DATA SUPPLIED:
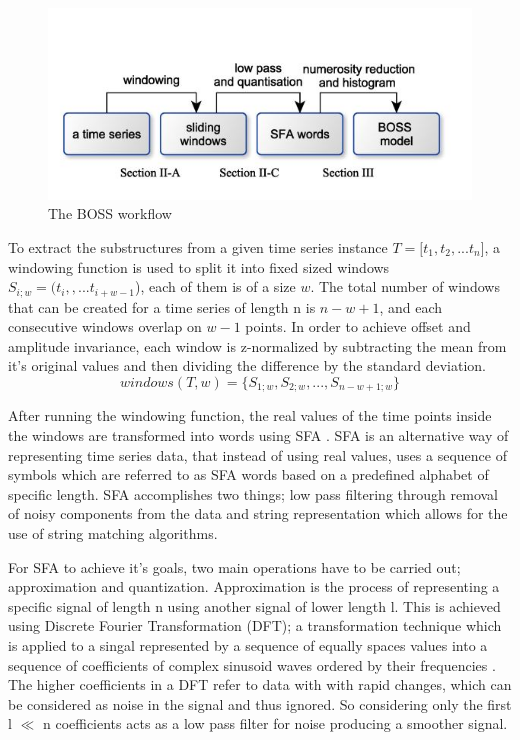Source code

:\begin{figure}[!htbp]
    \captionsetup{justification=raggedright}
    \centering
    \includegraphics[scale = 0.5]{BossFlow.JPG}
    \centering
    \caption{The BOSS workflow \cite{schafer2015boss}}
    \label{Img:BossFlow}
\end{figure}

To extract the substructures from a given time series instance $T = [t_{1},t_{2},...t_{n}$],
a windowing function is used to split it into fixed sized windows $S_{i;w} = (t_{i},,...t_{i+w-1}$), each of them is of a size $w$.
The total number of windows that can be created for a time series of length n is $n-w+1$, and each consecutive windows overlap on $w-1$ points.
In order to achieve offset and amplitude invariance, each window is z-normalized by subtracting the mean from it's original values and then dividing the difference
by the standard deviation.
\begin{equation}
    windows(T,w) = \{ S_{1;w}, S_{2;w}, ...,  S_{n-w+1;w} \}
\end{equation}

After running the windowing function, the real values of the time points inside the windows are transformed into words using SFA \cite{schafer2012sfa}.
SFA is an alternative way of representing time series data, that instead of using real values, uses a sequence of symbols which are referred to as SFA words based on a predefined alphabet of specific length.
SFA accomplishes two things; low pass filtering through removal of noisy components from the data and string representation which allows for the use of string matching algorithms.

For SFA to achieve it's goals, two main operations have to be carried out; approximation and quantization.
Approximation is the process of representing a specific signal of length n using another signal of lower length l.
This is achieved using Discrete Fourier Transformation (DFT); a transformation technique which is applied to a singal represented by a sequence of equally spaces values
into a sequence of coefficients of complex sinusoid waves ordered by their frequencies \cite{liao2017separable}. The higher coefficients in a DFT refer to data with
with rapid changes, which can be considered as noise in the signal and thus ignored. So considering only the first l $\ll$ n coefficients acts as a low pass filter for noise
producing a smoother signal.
---
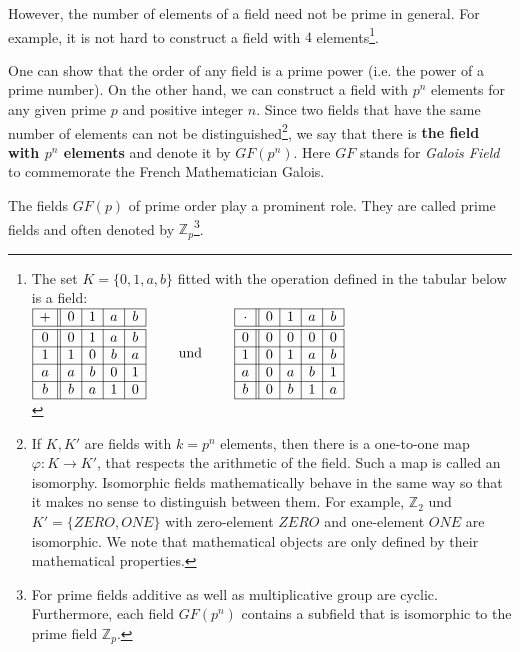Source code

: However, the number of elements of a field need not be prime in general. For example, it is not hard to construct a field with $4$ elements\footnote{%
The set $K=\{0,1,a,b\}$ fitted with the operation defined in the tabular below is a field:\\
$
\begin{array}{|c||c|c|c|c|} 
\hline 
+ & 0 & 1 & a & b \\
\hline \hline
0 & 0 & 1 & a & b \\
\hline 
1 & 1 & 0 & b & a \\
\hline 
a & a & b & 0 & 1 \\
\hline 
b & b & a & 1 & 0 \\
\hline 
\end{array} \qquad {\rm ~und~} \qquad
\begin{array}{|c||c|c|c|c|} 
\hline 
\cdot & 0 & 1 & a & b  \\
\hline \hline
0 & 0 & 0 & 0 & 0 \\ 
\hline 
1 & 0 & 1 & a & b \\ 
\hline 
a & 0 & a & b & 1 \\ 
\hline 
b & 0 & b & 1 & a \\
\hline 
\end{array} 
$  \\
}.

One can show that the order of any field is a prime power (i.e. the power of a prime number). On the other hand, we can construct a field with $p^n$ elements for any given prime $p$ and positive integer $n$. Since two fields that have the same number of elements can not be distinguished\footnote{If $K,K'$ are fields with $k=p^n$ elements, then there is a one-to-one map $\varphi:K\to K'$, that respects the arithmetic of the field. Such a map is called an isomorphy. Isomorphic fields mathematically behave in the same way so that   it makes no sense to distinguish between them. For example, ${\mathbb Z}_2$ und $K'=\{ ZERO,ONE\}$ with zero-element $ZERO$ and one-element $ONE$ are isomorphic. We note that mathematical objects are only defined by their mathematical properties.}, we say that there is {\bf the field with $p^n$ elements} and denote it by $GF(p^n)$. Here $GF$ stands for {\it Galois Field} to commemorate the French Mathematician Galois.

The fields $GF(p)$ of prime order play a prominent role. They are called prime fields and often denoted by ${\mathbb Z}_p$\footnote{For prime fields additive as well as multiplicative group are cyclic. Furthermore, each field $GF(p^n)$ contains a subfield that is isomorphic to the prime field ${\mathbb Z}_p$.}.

TASK PROMPT:
Output the lines above between the one holding "with rapid changes, which" and the one holding "producing a smoother signal.", inclusive, with nothing before or after them.

EXPECTED ANSWER:
with rapid changes, which can be considered as noise in the signal and thus ignored. So considering only the first l $\ll$ n coefficients acts as a low pass filter for noise
producing a smoother signal.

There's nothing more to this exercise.